"Contempo Family" with J.J. Barnes

Bio express

Vieille gloire de Soul de Détroit, J.J. Barnes est passé par des labels authentiques ; Motown, Buddah, Groovesville... mais boudé par le marché US, J.J. Barnes a trouvé un asile artistique à Londres en Angleterre où il signe en 1977 chez Contempo Records pour un album unique. « Sara Smile » produit en 1977 avec la crème de la Brit Disco-Soul de l’époque. Il apporte sa voix rocailleuse pour un album original unique en 1977, « Sara Smile ». Celui-ci est produit avec les meilleurs artisans du label, il a obtenu un succès d’estime...Au delà de l’artiste de premier plan, cet album est révélateur du tropisme fort des studios Londoniens pour le son de Philadelphia et cette science de la mélancolie lumineuse qui sied comme un gant au parcourt de J.J. Barnes.

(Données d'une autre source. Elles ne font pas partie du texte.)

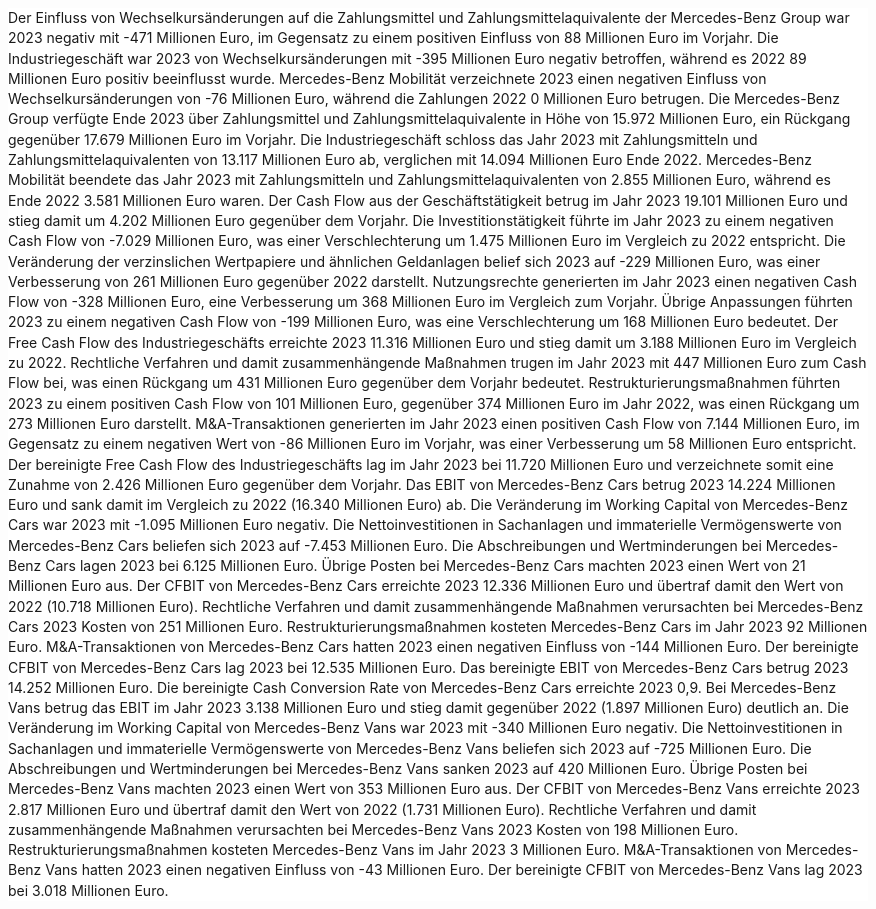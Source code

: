 Der Einfluss von Wechselkursänderungen auf die Zahlungsmittel und Zahlungsmittelaquivalente der Mercedes-Benz Group war 2023 negativ mit -471 Millionen Euro, im Gegensatz zu einem positiven Einfluss von 88 Millionen Euro im Vorjahr.
Die Industriegeschäft war 2023 von Wechselkursänderungen mit -395 Millionen Euro negativ betroffen, während es 2022 89 Millionen Euro positiv beeinflusst wurde.
Mercedes-Benz Mobilität verzeichnete 2023 einen negativen Einfluss von Wechselkursänderungen von -76 Millionen Euro, während die Zahlungen 2022 0 Millionen Euro betrugen.
Die Mercedes-Benz Group verfügte Ende 2023 über Zahlungsmittel und Zahlungsmittelaquivalente in Höhe von 15.972 Millionen Euro, ein Rückgang gegenüber 17.679 Millionen Euro im Vorjahr.
Die Industriegeschäft schloss das Jahr 2023 mit Zahlungsmitteln und Zahlungsmittelaquivalenten von 13.117 Millionen Euro ab, verglichen mit 14.094 Millionen Euro Ende 2022.
Mercedes-Benz Mobilität beendete das Jahr 2023 mit Zahlungsmitteln und Zahlungsmittelaquivalenten von 2.855 Millionen Euro, während es Ende 2022 3.581 Millionen Euro waren.
Der Cash Flow aus der Geschäftstätigkeit betrug im Jahr 2023 19.101 Millionen Euro und stieg damit um 4.202 Millionen Euro gegenüber dem Vorjahr. Die Investitionstätigkeit führte im Jahr 2023 zu einem negativen Cash Flow von -7.029 Millionen Euro, was einer Verschlechterung um 1.475 Millionen Euro im Vergleich zu 2022 entspricht. Die Veränderung der verzinslichen Wertpapiere und ähnlichen Geldanlagen belief sich 2023 auf -229 Millionen Euro, was einer Verbesserung von 261 Millionen Euro gegenüber 2022 darstellt. Nutzungsrechte generierten im Jahr 2023 einen negativen Cash Flow von -328 Millionen Euro, eine Verbesserung um 368 Millionen Euro im Vergleich zum Vorjahr. Übrige Anpassungen führten 2023 zu einem negativen Cash Flow von -199 Millionen Euro, was eine Verschlechterung um 168 Millionen Euro bedeutet. Der Free Cash Flow des Industriegeschäfts erreichte 2023 11.316 Millionen Euro und stieg damit um 3.188 Millionen Euro im Vergleich zu 2022. Rechtliche Verfahren und damit zusammenhängende Maßnahmen trugen im Jahr 2023 mit 447 Millionen Euro zum Cash Flow bei, was einen Rückgang um 431 Millionen Euro gegenüber dem Vorjahr bedeutet. Restrukturierungsmaßnahmen führten 2023 zu einem positiven Cash Flow von 101 Millionen Euro, gegenüber 374 Millionen Euro im Jahr 2022, was einen Rückgang um 273 Millionen Euro darstellt. M&A-Transaktionen generierten im Jahr 2023 einen positiven Cash Flow von 7.144 Millionen Euro, im Gegensatz zu einem negativen Wert von -86 Millionen Euro im Vorjahr, was einer Verbesserung um 58 Millionen Euro entspricht. Der bereinigte Free Cash Flow des Industriegeschäfts lag im Jahr 2023 bei 11.720 Millionen Euro und verzeichnete somit eine Zunahme von 2.426 Millionen Euro gegenüber dem Vorjahr.
Das EBIT von Mercedes-Benz Cars betrug 2023 14.224 Millionen Euro und sank damit im Vergleich zu 2022 (16.340 Millionen Euro) ab.
Die Veränderung im Working Capital von Mercedes-Benz Cars war 2023 mit -1.095 Millionen Euro negativ.
Die Nettoinvestitionen in Sachanlagen und immaterielle Vermögenswerte von Mercedes-Benz Cars beliefen sich 2023 auf -7.453 Millionen Euro.
Die Abschreibungen und Wertminderungen bei Mercedes-Benz Cars lagen 2023 bei 6.125 Millionen Euro.
Übrige Posten bei Mercedes-Benz Cars machten 2023 einen Wert von 21 Millionen Euro aus.
Der CFBIT von Mercedes-Benz Cars erreichte 2023 12.336 Millionen Euro und übertraf damit den Wert von 2022 (10.718 Millionen Euro).
Rechtliche Verfahren und damit zusammenhängende Maßnahmen verursachten bei Mercedes-Benz Cars 2023 Kosten von 251 Millionen Euro.
Restrukturierungsmaßnahmen kosteten Mercedes-Benz Cars im Jahr 2023 92 Millionen Euro.
M&A-Transaktionen von Mercedes-Benz Cars hatten 2023 einen negativen Einfluss von -144 Millionen Euro.
Der bereinigte CFBIT von Mercedes-Benz Cars lag 2023 bei 12.535 Millionen Euro.
Das bereinigte EBIT von Mercedes-Benz Cars betrug 2023 14.252 Millionen Euro.
Die bereinigte Cash Conversion Rate von Mercedes-Benz Cars erreichte 2023 0,9.
Bei Mercedes-Benz Vans betrug das EBIT im Jahr 2023 3.138 Millionen Euro und stieg damit gegenüber 2022 (1.897 Millionen Euro) deutlich an.
Die Veränderung im Working Capital von Mercedes-Benz Vans war 2023 mit -340 Millionen Euro negativ.
Die Nettoinvestitionen in Sachanlagen und immaterielle Vermögenswerte von Mercedes-Benz Vans beliefen sich 2023 auf -725 Millionen Euro.
Die Abschreibungen und Wertminderungen bei Mercedes-Benz Vans sanken 2023 auf 420 Millionen Euro.
Übrige Posten bei Mercedes-Benz Vans machten 2023 einen Wert von 353 Millionen Euro aus.
Der CFBIT von Mercedes-Benz Vans erreichte 2023 2.817 Millionen Euro und übertraf damit den Wert von 2022 (1.731 Millionen Euro).
Rechtliche Verfahren und damit zusammenhängende Maßnahmen verursachten bei Mercedes-Benz Vans 2023 Kosten von 198 Millionen Euro.
Restrukturierungsmaßnahmen kosteten Mercedes-Benz Vans im Jahr 2023 3 Millionen Euro.
M&A-Transaktionen von Mercedes-Benz Vans hatten 2023 einen negativen Einfluss von -43 Millionen Euro.
Der bereinigte CFBIT von Mercedes-Benz Vans lag 2023 bei 3.018 Millionen Euro.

Il révèle aussi un système opaque de crédits qui alimente de nombreuses spéculations sur l’origine des artistes en arrière plan pour une époque de grande fluidité artistique au grand dam d’un cadre réglementaire des studios trop rigide, donc contourné. Ce qui n’a pas empêché l’émergence de jeunes producteurs/arrangeurs/musiciens d’exprimer leur talents et on peut dire que J.J. Barnes en a bien profité pour cet album taillé sur mesure.

Discographie essentielle

Mon avis : Avec « Sara Smile », on plonge au sein du cœur de réacteur de la Brit soul de fin 70 mais aussi du mystère des producteurs / arrangeur fantômes des labels britanniques de cette époque. Les initiés reconnaitront à l’écoute le cachet d’un producteur artistique haut de gamme et les arrangements de cordes virtuoses...il est très probable que le duo Ken Gold / Lynton Naiff se soit occupé de nombreux titres de cet album sous le paravent de production de façade The Contempo Family. On retrouve dans « Sara Smile » les ingrédients rythmiques et mélodiques d’inspiration Philly Sound de « the promise of love » de DELEGATION et la rigueur instrumentale classique et l’élégance british des partitions de cordes en vibrato ou en contre-point si caractéristique de la signature Naiff comme sur l’album « step into our world » de REAL THING. Ce n’est pas un hasard ou de simples similitudes de studio partagé. La mélodie soul poignante en cathédrale de "we can’t hide it anymore" et son accompagnement de cordes aussi cinématographique, les grooves cuivrés de "she’s mine" ou  "how long" avec une touche maitrisée de Disco et enfin ces titres mi-tempo chaloupé avec  "sara Smile"  et "I’m the one who loves you" qui ont la rigueur harmonique et des accords au Rhodes digne des plus grandes pointures de jazz-funk sont une signature du duo Gold/Naiff difficile à ne pas identifier. Ce qui ajoute du coup un intérêt certain à la redécouverte de cet album injustement oublié, sous estimé à sa sortie et délaissé, car trop disco pour les puristes de soul, trop soul pour les amateurs de funk ou de pop, trop américain pour les amateurs de Brit soul et pas tout à fait Philly pur sucre pour nos amis américains.